Segment Open
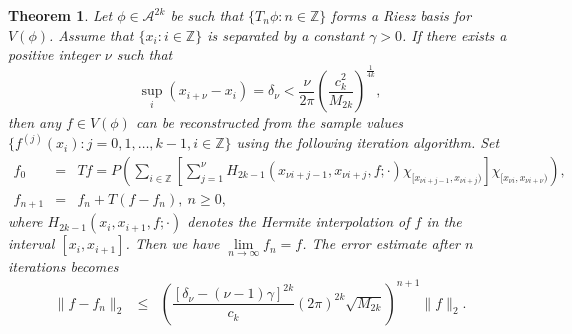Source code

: \documentclass[a4paper,12pt,reqno]{amsart}
\theoremstyle{plain}
\newtheorem{thm}{Theorem}[section]
\numberwithin{equation}{section}
\theoremstyle{definition}
\begin{document}
\begin{thm}\label{pap3thm2.2}
Let $\phi\in\mathcal{A}^{2k}$ be such that $\{T_{n}\phi:n\in\mathbb{Z}\}$ forms a Riesz basis for $V(\phi)$. Assume that $\{x_i:{i\in\mathbb{Z}}\}$ is separated by a constant $\gamma>0$.
If there exists a positive  integer $\nu$ such that 
$$\sup\limits_i(x_{i+\nu}-x_i)=\delta_\nu<\dfrac{\nu}{2\pi}\left(\dfrac{c_{k}^2}{M_{2k}}\right)^{\frac{1}{4k}},$$ then 
any $f\in V(\phi)$ can be reconstructed from the sample values $\{f^{(j)}(x_i):j=0,1,\dots,k-1,i\in\mathbb{Z}\}$ using the following iteration algorithm.
Set
\begin{eqnarray*}
f_0&=&Tf=P\left(\sum\limits_{i\in\mathbb{Z}}\left[\sum\limits_{j=1}^{\nu}H_{2k-1}(x_{\nu i+j-1},x_{\nu i+j},f;\cdot)\chi_{[x_{\nu i+j-1},x_{\nu i+j})}\right]\chi_{[x_{\nu i},x_{\nu i+\nu})}\right),\\
f_{n+1}&=&f_n+T(f-f_n),~ n\geq 0,
\end{eqnarray*}
where $H_{2k-1}(x_i,x_{i+1},f;\cdot)$ denotes the Hermite interpolation of $f$ in the interval $[x_i,x_{i+1}]$.
Then we have $\lim\limits_{n\to\infty}f_n=f$. The error estimate after $n$ iterations becomes
\begin{eqnarray*}
\|f-f_n\|_2&\leq&\left(\dfrac{[\delta_\nu-(\nu-1) \gamma]^{2k}}{c_{k}}(2\pi)^{2k}\sqrt{M_{2k}}\right)^{n+1}\|f\|_2.
\end{eqnarray*}
\end{thm}
\end{document}
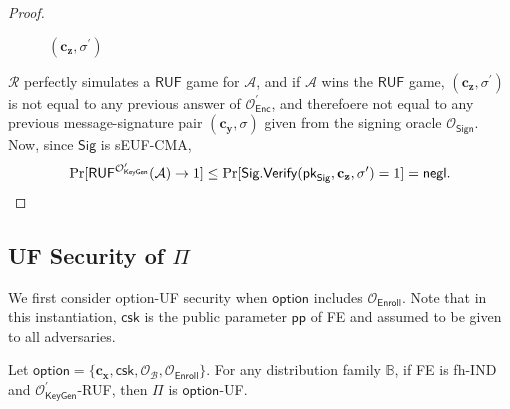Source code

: \begin{proof}
\begin{figure}[h]
\begin{minipage}[t]{0.5\linewidth}
\begin{algorithm}[H]
\begin{algorithmic}[1]
		\State \Return $(\mathbf{c_z}, \sigma^\prime)$
	\end{algorithmic}
	\end{algorithm}
	\end{minipage}
	
\end{figure}

$\mathcal{R}$ perfectly simulates a $\textsf{RUF}$ game for $\mathcal{A}$, and if $\mathcal{A}$ wins the $\textsf{RUF}$ game, $(\mathbf{c_z}, \sigma^\prime)$ is not equal to any previous answer of $\mathcal{O}_{\textsf{Enc}}^\prime$, and therefoere not equal to any previous message-signature pair $(\mathbf{c_y}, \sigma)$ given from the signing oracle $\mathcal{O}_{\textsf{Sign}}$. Now, since $\textsf{Sig}$ is sEUF-CMA,
\[
	\Pr[\textsf{RUF}^{ \mathcal{O}^\prime_{\textsf{KeyGen}}}(\mathcal{A}) \to 1] \leq \Pr[ \textsf{Sig.Verify}(\textsf{pk}_{\textsf{Sig}}, \mathbf{c_z}, \sigma^\prime) = 1 ] = \mathsf{negl}.
\]


\end{proof}



\subsection{UF Security of $\Pi$}
\label{sec:security_analysis:fh-IPFE:uf}

We first consider \textsf{option}-UF security when $\textsf{option}$ includes $\mathcal{O}_\textsf{Enroll}$. Note that in this instantiation, $\textsf{csk}$ is the public parameter $\textsf{pp}$ of \textsf{FE} and assumed to be given to all adversaries. 

\begin{theorem}
\label{thm:fh-IPFE:ind-ruf-OB-Enroll}
	Let $\textsf{option} = \{ \mathbf{c_x}, \textsf{csk}, \mathcal{O}_\mathcal{B}, \mathcal{O}_{\textsf{Enroll}} \}$. For any distribution family $\mathbb{B}$, if \textsf{FE} is fh-IND and $\mathcal{O}^\prime_{\textsf{KeyGen}}$-RUF, then $\Pi$ is $\textsf{option}$-UF. 
\end{theorem}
Segment Closed
--- How to complete this task ---
Report each line of the material in which the string "dfrac" occurs.

--- Written answer ---
$$\sup\limits_i(x_{i+\nu}-x_i)=\delta_\nu<\dfrac{\nu}{2\pi}\left(\dfrac{c_{k}^2}{M_{2k}}\right)^{\frac{1}{4k}},$$ then 
\|f-f_n\|_2&\leq&\left(\dfrac{[\delta_\nu-(\nu-1) \gamma]^{2k}}{c_{k}}(2\pi)^{2k}\sqrt{M_{2k}}\right)^{n+1}\|f\|_2.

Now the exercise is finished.